### Your goal:
Among the entries, which lines carry the string "default"? Copy every one.

********************

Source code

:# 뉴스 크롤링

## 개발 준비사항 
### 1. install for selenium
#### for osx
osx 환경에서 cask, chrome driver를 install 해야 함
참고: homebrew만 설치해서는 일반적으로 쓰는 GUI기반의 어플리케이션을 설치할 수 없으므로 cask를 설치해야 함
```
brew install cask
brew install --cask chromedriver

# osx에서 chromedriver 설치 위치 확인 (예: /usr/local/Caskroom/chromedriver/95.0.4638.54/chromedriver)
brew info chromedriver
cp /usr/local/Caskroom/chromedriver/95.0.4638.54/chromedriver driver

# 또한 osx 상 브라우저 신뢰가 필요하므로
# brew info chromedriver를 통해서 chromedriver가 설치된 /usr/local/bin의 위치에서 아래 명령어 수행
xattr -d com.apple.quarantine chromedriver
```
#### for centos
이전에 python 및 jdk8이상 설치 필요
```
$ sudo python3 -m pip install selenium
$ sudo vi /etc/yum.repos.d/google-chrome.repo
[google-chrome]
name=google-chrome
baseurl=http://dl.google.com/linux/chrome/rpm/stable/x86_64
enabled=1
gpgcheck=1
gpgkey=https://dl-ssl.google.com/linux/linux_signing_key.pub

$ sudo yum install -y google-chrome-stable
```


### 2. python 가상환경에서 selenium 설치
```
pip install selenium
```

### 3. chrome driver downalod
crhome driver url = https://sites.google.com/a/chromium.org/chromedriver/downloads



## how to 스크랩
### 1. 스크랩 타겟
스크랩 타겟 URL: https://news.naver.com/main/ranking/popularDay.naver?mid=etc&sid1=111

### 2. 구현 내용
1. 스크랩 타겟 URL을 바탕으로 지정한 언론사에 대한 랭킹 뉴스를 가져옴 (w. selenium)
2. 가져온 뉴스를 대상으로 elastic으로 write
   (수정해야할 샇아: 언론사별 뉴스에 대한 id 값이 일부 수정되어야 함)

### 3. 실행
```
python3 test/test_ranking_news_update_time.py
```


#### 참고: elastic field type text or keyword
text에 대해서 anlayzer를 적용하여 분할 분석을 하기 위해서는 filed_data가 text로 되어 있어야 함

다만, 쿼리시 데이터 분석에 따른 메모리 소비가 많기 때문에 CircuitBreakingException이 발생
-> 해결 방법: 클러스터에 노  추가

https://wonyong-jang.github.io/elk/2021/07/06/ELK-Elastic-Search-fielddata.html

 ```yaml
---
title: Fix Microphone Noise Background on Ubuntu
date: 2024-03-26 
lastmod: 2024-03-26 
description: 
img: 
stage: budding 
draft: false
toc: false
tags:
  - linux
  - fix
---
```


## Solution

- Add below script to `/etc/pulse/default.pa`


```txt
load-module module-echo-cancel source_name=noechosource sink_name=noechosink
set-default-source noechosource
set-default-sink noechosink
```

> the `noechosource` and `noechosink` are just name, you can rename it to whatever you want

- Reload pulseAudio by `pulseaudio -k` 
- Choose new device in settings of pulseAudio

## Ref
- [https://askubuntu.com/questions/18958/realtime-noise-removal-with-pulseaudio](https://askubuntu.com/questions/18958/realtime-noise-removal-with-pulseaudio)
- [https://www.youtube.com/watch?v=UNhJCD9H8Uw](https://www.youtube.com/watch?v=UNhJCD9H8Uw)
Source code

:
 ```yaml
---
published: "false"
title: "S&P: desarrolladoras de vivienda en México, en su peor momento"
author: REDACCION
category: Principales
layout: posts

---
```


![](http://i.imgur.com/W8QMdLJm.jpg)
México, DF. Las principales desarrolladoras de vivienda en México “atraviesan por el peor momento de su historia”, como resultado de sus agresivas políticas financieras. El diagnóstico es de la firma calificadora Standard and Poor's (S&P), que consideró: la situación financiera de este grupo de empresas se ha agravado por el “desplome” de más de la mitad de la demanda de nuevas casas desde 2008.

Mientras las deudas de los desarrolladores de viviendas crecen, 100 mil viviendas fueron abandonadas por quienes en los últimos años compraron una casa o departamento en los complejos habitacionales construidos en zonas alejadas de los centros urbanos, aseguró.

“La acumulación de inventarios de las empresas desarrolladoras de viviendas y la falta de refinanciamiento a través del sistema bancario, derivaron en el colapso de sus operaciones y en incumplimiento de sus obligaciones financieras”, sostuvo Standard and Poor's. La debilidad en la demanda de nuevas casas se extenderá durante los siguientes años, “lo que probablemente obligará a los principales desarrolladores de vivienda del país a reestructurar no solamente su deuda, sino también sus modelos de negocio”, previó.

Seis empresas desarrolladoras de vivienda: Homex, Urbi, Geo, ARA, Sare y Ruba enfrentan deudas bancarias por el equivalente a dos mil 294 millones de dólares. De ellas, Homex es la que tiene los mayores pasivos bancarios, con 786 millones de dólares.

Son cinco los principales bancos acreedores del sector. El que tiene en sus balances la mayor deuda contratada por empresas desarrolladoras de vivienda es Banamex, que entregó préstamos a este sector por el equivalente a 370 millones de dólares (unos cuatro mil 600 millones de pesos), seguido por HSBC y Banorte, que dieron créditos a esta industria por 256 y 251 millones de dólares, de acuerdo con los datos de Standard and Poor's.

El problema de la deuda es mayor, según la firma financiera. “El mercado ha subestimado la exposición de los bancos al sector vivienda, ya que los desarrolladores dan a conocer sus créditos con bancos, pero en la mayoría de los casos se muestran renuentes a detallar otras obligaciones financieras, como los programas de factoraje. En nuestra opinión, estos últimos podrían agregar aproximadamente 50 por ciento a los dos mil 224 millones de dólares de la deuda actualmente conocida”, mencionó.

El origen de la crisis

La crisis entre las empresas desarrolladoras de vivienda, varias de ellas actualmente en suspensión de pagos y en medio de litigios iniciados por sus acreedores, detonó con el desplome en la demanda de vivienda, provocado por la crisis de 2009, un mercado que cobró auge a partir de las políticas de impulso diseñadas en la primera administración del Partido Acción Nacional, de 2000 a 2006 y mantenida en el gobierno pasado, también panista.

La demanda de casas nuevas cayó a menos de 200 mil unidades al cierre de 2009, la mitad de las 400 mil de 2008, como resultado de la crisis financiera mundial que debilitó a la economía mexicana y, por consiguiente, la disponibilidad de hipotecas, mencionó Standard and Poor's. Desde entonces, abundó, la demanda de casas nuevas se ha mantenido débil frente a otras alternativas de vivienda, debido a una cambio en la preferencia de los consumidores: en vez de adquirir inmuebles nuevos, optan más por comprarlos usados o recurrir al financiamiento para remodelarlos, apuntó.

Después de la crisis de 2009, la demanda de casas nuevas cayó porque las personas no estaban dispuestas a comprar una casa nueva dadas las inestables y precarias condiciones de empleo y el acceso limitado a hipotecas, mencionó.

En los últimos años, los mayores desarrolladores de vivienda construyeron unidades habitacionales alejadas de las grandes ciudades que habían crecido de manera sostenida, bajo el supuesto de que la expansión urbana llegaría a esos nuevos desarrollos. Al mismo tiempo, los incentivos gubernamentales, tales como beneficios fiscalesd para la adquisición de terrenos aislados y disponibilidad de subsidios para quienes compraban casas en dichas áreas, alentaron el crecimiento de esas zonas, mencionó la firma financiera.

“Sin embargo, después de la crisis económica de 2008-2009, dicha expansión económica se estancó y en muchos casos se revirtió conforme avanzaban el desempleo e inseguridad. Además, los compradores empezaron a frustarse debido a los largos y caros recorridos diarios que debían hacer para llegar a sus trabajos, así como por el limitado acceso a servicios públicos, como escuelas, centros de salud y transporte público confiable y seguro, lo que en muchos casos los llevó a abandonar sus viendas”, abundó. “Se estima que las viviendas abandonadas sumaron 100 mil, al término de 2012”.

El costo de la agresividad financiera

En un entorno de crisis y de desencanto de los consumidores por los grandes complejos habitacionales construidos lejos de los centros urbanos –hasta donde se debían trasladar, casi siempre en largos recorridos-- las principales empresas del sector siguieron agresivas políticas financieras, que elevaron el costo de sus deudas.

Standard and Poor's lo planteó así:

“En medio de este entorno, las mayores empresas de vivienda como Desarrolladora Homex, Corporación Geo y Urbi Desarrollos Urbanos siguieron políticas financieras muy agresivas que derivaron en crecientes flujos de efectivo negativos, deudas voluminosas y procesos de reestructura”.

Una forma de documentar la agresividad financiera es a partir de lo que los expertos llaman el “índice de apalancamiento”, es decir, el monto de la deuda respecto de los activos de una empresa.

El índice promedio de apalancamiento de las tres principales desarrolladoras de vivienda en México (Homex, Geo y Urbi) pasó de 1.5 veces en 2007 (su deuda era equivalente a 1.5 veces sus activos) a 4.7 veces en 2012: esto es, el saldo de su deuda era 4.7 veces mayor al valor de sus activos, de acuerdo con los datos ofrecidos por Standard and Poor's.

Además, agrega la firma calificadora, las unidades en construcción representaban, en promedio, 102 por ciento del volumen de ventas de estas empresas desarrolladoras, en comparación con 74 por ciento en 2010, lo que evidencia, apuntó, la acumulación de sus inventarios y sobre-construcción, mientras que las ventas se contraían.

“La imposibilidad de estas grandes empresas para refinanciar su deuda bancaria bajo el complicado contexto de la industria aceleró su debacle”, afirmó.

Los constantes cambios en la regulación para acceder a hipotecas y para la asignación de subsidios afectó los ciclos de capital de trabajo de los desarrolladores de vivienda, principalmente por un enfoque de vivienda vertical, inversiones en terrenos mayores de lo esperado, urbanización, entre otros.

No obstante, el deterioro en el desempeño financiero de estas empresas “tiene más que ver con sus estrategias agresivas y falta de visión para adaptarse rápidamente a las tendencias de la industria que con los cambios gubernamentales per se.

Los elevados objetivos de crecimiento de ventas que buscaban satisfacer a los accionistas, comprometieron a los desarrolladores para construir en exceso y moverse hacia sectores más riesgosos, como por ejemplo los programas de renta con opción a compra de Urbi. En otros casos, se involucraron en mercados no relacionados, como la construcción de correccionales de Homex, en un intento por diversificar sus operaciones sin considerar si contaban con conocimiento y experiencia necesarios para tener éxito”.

********************

### Answer for this exercise:
- Add below script to `/etc/pulse/default.pa`
set-default-source noechosource
set-default-sink noechosink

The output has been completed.